Soak goji berries overnight in filtered water. ⁠

Add to your blender the soaked goji berries and 3 cups of water and process—strain liquid. ⁠

Your goji concentrate will keep chilled for up to 4 days.⁠

What are the benefits of goji berries?

An age-old health tonic, this goji concentrate has become a favourite means to replenish and infuse our body with vital nutrients. Drink it neat, or spike your smoothies and oatmeal. Prepare pink nut milk. And for those who don’t like bananas in your smoothies or if you like them extra thick, freeze your goji milk in an ice cube tray for a dose of clean fats and antioxidative properties. You can also make soft serve in your blender.

Regarded as a functional food, goji berries are abounding in Vitamin C, Vitamin A, Fibre and Iron. Its value lies in a high antioxidative capacity due to the presence of bioactive compounds, and it is an excellent source of macronutrients, including several amino acids. Studies also report the presence of riboflavin, thiamine, nicotinic acid, and minerals such as copper, manganese, magnesium, and selenium. What follows are the health benefits of goji berries substantiated by scientific research and literature. If you want to explore the benefits of goji berries further, I have included links to current scientific research and journals throughout.

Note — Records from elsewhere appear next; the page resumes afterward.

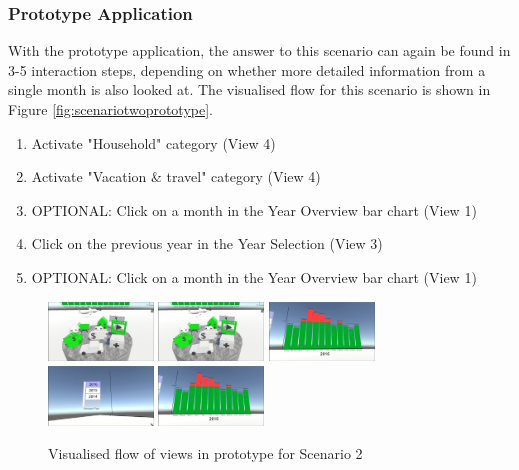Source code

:
\subsubsection{Prototype Application}

With the prototype application, the answer to this scenario can again be found in 3-5 interaction steps, depending on whether more detailed information from a single month is also looked at. The visualised flow for this scenario is shown in Figure \ref{fig:scenariotwoprototype}.
\begin{enumerate}
	\item Activate "Household" category (View 4)
	\item Activate "Vacation \& travel" category (View 4)
	\item OPTIONAL: Click on a month in the Year Overview bar chart (View 1)
	\item Click on the previous year in the Year Selection (View 3)
	\item OPTIONAL: Click on a month in the Year Overview bar chart (View 1)
\end{enumerate}
\begin{figure}[h]
	\begin{center}
		\includegraphics[width=2.8cm]{03_Figures/08_Development/View4_CategoriesFiltering.png}
		\includegraphics[width=2.8cm]{03_Figures/08_Development/View4_CategoriesFiltering.png}
		\includegraphics[width=2.8cm]{03_Figures/08_Development/View1_YearOverview.png}
		\includegraphics[width=2.8cm]{03_Figures/08_Development/View3_YearSelection.png}
		\includegraphics[width=2.8cm]{03_Figures/08_Development/View1_YearOverview.png}
		\caption{Visualised flow of views in prototype for Scenario 2}
		\label{fig:scenariotwoeprototype}
	\end{center}
\end{figure}

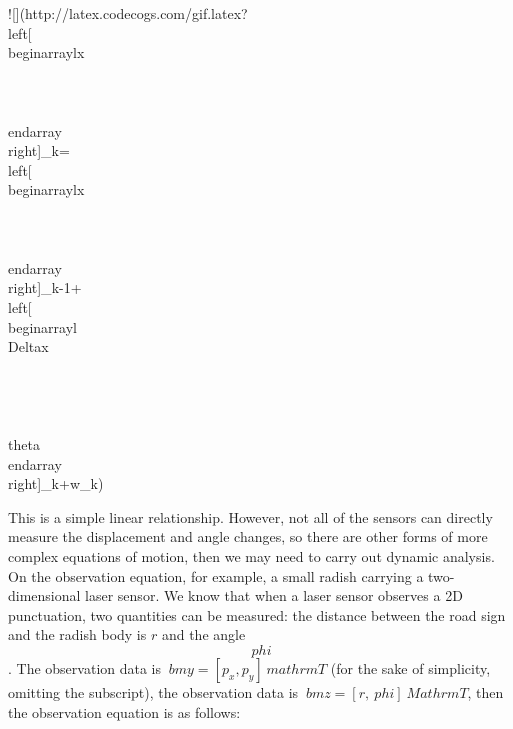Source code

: ![](http://latex.codecogs.com/gif.latex?{\\left[\\begin{array}{l}x\\\y\\\\\theta\\end{array}\\right]_k}={\\left[\\begin{array}{l}x\\\y\\\\\theta\\end{array}\\right]_{k-1}}+{\\left[\\begin{array}{l}\\Delta{x}\\\\\\\\\Delta\\theta\\end{array}\\right]_k}+w_k)

This is a simple linear relationship. However, not all of the sensors can directly measure the displacement and angle changes, so there are other forms of more complex equations of motion, then we may need to carry out dynamic analysis. On the observation equation, for example, a small radish carrying a two-dimensional laser sensor. We know that when a laser sensor observes a 2D punctuation, two quantities can be measured: the distance between the road sign and the radish body is $ r $ and the angle $$ \ phi $$. The observation data is $ \ bm {y} = [p_x, p_y] ^ \ mathrm {T} $ (for the sake of simplicity, omitting the subscript), the observation data is $ \ bm {z} = [r, \ phi] ^ \ Mathrm {T} $, then the observation equation is as follows:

Glowing skin. Lipid-soluble carotenoids occur at extremely high levels in goji berries, and given our skin contains carotenoids, it seems logical we include foods abundant in these molecules. Several studies have further established that individuals with high carotenoid concentrations in their skin appear more youthful given their age, whilst those with low carotenoid concentrations are less fortunate. One of the most common carotenoids found in goji berries is zeaxanthin. In ripening berries, the content of zeaxanthin can reach around 77.5% of total carotenoids, and so far, the best natural source of dipalmitin zeaxanthin is goji berries.

Vision protective. Beyond skin, the carotenoid content of goji berries has drawn attention due to its antioxidant properties on vision, retinopathy, and macular degeneration. While the subject requires further investigation, this study found that higher dietary intake of carotenoids was associated with a lower risk for age-related macular degeneration.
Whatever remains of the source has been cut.